# YOUR GOAL
Every line below that contains the word "false" must be copied.

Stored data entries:
*** Block opens ***
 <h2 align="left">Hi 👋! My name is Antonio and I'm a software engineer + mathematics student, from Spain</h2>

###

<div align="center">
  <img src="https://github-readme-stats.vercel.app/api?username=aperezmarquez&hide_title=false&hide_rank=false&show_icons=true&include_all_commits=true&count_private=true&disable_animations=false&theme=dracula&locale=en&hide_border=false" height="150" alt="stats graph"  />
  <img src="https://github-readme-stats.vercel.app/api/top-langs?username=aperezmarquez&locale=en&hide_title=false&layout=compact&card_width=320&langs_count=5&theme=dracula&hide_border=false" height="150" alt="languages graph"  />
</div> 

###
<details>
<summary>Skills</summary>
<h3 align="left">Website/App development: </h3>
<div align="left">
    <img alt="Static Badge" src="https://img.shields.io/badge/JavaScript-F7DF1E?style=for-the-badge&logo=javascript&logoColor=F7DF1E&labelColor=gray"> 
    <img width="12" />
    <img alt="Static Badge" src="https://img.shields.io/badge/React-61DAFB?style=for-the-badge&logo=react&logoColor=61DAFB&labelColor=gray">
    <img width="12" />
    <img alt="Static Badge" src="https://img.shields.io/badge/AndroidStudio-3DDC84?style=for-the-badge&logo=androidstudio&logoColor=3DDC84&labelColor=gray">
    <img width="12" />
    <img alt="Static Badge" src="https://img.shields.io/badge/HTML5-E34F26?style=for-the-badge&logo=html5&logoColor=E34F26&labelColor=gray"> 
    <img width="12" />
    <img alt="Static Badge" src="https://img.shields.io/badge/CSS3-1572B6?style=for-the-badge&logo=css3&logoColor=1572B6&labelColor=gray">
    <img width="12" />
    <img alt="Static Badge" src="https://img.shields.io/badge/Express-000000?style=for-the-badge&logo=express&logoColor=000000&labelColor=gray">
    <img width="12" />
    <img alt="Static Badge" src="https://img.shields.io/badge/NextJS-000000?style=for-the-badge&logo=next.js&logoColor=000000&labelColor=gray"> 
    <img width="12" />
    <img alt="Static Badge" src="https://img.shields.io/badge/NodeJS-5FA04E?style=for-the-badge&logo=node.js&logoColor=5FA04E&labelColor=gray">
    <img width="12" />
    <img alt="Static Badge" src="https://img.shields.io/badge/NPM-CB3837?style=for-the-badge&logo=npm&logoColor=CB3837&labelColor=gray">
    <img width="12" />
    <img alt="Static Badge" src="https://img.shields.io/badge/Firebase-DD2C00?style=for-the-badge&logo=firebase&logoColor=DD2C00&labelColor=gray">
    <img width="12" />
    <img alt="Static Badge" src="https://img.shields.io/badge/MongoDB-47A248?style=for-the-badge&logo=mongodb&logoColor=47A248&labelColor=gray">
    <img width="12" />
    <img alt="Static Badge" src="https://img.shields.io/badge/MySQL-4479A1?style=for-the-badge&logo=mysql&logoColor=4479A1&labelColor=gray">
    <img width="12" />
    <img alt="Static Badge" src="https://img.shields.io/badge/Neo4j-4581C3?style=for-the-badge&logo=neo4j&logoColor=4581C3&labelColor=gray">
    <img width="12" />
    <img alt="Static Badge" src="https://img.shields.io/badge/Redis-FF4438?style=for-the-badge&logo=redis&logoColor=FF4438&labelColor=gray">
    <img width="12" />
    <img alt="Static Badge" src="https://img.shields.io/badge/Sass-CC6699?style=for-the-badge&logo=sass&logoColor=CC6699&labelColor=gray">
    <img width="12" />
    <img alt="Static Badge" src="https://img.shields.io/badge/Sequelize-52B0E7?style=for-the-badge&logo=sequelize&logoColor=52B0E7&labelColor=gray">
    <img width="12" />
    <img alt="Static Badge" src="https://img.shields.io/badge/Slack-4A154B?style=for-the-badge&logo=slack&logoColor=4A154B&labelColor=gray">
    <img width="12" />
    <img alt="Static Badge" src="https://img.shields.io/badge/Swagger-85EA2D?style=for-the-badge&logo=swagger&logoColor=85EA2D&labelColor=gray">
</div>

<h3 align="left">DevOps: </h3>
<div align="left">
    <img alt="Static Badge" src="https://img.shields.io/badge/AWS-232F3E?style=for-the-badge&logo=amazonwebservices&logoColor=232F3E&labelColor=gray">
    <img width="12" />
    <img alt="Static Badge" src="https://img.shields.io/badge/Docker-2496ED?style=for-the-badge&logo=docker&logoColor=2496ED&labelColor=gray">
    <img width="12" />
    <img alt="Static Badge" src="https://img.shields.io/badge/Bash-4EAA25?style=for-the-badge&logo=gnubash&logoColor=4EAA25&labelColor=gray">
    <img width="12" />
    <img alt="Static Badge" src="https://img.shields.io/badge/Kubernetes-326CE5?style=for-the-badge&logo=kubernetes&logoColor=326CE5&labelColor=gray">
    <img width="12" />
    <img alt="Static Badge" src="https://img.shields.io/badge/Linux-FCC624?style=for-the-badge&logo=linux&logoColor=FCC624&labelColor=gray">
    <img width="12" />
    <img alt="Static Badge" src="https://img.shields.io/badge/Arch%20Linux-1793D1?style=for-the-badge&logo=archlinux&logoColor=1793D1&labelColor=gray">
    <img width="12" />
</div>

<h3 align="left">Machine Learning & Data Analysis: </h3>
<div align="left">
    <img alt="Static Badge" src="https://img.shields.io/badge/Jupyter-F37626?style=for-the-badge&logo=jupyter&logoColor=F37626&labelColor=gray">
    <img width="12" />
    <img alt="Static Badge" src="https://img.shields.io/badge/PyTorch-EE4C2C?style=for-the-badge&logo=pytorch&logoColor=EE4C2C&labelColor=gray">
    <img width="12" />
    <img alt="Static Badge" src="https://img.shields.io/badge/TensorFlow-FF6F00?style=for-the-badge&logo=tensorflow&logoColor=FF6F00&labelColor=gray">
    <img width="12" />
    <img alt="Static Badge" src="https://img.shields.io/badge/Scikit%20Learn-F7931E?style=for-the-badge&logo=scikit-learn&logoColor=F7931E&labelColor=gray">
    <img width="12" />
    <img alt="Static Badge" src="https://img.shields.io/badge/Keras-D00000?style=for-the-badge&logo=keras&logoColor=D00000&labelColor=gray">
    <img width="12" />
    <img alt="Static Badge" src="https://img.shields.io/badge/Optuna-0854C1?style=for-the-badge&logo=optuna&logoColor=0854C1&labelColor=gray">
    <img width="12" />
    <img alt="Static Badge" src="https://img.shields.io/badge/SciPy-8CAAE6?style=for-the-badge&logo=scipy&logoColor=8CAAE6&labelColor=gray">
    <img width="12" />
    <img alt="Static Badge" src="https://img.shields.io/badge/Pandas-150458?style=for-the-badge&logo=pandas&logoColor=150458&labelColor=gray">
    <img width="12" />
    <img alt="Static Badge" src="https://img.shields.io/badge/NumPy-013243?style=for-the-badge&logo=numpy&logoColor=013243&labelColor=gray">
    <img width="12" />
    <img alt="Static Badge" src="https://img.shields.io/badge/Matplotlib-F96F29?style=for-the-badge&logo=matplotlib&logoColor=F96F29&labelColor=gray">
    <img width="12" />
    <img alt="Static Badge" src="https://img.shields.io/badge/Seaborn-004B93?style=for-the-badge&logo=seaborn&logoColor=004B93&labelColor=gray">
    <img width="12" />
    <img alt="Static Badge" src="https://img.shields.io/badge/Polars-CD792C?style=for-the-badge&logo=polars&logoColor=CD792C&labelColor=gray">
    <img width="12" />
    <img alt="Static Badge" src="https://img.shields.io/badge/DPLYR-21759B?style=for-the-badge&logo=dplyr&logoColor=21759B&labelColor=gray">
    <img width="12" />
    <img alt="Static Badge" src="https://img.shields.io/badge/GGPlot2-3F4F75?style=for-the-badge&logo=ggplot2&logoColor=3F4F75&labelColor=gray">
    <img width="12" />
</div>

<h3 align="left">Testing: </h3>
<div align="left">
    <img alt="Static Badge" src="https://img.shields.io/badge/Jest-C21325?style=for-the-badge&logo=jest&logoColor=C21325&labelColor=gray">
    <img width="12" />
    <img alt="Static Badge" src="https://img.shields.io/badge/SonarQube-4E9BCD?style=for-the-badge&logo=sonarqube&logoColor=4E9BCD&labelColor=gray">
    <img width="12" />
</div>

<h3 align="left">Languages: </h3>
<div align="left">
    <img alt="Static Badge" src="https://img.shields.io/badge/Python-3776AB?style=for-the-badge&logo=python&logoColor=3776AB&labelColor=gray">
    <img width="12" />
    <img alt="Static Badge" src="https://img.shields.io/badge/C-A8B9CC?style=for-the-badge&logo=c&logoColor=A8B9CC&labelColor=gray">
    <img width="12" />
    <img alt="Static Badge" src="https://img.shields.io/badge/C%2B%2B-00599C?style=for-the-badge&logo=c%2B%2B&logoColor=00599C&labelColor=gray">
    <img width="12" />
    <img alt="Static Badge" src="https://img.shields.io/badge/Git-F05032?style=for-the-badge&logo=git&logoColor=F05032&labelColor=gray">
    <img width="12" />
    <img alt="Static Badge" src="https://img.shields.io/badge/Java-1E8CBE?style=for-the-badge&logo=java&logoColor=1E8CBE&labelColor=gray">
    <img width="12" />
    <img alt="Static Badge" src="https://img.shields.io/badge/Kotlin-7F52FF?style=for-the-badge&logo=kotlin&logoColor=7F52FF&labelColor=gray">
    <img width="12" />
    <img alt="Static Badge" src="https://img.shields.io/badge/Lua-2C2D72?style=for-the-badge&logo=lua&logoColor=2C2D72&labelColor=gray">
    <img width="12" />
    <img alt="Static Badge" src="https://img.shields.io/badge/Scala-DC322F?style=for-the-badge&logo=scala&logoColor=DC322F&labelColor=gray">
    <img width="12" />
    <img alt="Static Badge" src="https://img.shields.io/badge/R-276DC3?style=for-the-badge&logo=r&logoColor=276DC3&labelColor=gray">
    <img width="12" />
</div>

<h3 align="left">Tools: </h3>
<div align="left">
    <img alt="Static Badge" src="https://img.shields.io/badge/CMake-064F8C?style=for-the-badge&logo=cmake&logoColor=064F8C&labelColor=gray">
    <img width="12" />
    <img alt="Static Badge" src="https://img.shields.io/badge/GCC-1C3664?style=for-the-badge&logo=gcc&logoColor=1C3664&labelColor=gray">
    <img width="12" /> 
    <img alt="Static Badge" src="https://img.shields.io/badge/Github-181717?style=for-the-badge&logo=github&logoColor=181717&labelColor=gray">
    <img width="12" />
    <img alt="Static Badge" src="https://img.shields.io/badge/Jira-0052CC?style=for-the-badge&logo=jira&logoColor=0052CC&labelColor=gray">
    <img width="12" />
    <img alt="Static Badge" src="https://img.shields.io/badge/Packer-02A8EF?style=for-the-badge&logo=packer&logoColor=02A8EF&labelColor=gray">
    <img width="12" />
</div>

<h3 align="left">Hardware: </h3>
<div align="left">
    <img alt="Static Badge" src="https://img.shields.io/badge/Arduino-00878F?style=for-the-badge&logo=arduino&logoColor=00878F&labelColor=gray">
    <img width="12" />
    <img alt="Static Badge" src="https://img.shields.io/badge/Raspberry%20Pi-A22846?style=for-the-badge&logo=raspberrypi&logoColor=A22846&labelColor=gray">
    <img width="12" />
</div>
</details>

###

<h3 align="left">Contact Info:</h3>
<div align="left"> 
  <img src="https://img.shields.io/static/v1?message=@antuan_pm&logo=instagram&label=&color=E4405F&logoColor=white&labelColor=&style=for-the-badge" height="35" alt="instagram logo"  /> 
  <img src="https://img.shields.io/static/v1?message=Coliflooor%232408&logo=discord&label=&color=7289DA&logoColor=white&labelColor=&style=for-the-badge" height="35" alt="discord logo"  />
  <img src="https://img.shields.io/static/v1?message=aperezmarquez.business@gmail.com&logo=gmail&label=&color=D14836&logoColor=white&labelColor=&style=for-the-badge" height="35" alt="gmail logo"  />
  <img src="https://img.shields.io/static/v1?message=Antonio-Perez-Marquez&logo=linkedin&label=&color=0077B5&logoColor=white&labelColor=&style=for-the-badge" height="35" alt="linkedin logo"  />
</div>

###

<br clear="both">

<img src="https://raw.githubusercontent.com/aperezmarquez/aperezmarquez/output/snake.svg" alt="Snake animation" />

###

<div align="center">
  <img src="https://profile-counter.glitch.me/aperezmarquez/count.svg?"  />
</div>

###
*** Block closes ***
# OUTPUT
  <img src="https://github-readme-stats.vercel.app/api?username=aperezmarquez&hide_title=false&hide_rank=false&show_icons=true&include_all_commits=true&count_private=true&disable_animations=false&theme=dracula&locale=en&hide_border=false" height="150" alt="stats graph"  />
  <img src="https://github-readme-stats.vercel.app/api/top-langs?username=aperezmarquez&locale=en&hide_title=false&layout=compact&card_width=320&langs_count=5&theme=dracula&hide_border=false" height="150" alt="languages graph"  />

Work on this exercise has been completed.